**ABOUT THIS TASK**
Print the entries below exactly as they appear, from the first line up to and including the line with "### [伯乐在线最新文章]". Do not print any pictures.

**THE INPUT**
• • •

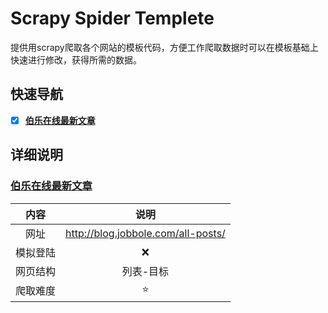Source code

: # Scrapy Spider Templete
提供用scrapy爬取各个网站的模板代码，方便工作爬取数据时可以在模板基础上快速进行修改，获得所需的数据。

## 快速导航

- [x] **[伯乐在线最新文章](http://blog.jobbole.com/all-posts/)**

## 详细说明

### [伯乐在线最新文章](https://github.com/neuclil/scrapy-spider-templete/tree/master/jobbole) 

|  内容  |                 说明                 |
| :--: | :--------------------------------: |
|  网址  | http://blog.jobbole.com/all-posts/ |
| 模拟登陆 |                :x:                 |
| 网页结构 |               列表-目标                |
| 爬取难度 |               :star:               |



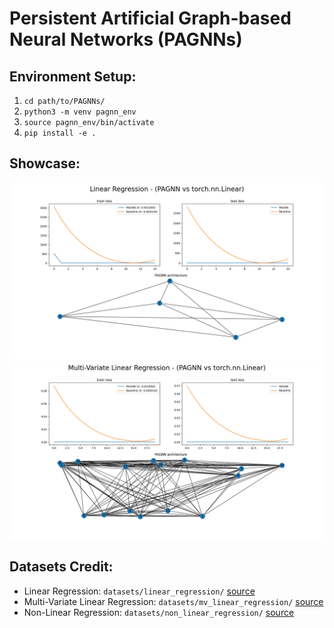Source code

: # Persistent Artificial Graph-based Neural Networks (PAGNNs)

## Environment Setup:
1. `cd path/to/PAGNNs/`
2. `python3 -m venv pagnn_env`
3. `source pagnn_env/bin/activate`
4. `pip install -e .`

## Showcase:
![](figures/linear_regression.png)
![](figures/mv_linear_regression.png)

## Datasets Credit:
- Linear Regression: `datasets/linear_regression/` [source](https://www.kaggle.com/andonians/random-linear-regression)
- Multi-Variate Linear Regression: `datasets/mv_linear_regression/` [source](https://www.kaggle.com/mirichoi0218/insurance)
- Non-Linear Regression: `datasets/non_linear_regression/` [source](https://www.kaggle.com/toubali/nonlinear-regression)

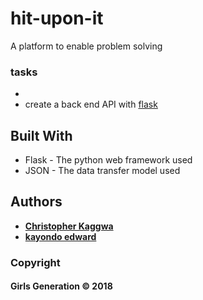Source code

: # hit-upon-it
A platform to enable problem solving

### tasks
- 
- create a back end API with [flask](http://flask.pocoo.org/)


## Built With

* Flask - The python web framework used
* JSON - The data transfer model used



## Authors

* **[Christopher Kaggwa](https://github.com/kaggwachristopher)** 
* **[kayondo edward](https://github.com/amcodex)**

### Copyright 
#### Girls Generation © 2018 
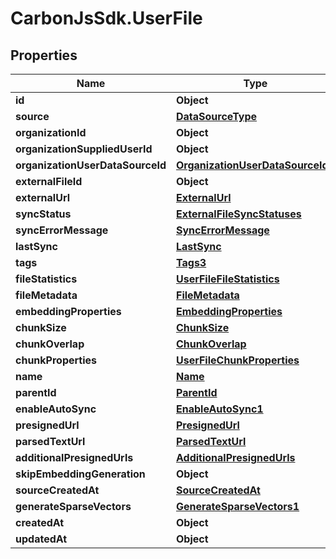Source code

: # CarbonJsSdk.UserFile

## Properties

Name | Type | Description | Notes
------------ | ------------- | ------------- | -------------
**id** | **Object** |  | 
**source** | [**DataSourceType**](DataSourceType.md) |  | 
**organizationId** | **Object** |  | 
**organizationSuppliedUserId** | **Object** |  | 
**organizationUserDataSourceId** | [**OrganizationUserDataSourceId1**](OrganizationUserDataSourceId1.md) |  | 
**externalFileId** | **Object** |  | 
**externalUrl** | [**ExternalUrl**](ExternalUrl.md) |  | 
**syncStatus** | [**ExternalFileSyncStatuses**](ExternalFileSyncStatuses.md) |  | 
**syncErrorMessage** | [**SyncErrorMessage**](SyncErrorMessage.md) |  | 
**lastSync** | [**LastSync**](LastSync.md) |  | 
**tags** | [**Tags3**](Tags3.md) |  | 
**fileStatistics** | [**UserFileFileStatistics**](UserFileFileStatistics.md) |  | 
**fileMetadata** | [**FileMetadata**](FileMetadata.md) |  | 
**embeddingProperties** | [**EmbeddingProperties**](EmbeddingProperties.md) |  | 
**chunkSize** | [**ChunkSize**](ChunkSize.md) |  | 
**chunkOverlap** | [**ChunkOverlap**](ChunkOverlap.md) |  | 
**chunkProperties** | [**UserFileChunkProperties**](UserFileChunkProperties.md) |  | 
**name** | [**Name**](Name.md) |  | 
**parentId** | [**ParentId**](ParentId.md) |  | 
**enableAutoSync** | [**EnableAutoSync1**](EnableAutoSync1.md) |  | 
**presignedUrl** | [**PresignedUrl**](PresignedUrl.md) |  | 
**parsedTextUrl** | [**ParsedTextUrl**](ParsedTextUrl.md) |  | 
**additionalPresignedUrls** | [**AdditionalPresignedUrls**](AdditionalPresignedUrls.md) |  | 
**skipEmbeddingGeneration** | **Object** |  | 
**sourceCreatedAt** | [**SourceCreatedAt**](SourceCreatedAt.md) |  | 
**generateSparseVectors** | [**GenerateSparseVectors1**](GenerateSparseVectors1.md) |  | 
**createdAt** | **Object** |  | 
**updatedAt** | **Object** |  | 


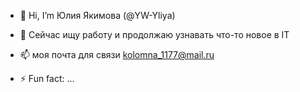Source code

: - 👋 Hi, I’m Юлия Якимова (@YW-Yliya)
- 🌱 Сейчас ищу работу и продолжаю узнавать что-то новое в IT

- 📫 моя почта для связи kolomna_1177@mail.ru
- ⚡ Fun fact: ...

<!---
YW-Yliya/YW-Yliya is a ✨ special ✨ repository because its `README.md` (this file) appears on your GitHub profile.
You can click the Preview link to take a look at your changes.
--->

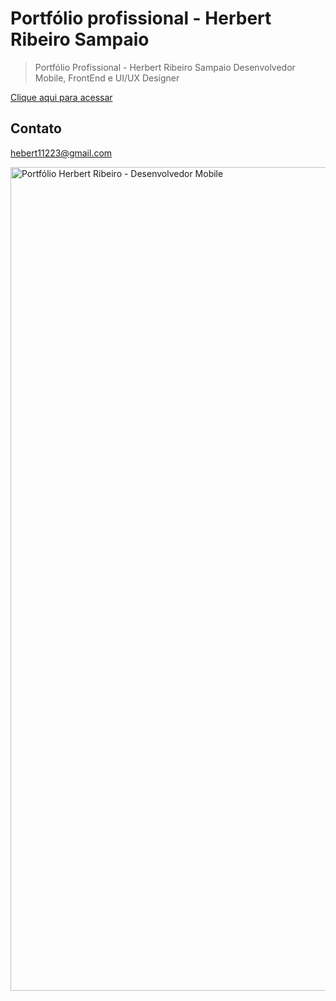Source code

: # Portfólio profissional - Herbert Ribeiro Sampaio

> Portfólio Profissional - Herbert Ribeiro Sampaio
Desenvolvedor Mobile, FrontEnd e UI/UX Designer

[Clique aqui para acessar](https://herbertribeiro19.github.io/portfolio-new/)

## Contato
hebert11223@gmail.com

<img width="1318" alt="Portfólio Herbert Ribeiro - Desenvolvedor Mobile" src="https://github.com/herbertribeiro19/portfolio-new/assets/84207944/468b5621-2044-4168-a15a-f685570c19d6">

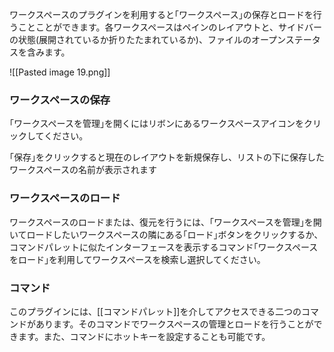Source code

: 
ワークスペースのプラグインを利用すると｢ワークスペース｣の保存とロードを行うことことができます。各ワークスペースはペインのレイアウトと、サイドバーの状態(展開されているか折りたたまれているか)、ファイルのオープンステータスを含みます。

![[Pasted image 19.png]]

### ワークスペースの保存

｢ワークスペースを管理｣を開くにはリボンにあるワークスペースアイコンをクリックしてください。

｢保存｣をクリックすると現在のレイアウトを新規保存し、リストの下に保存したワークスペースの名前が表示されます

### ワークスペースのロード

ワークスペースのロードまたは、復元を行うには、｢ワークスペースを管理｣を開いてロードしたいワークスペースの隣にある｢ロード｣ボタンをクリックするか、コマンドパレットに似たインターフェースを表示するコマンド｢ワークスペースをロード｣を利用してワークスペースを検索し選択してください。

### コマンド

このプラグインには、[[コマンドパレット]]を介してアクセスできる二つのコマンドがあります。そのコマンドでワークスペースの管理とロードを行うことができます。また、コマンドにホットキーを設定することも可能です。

• • •

**TASK OUTPUT**
Source code

: # Scrapy Spider Templete
提供用scrapy爬取各个网站的模板代码，方便工作爬取数据时可以在模板基础上快速进行修改，获得所需的数据。

## 快速导航

- [x] **[伯乐在线最新文章](http://blog.jobbole.com/all-posts/)**

## 详细说明

### [伯乐在线最新文章](https://github.com/neuclil/scrapy-spider-templete/tree/master/jobbole) 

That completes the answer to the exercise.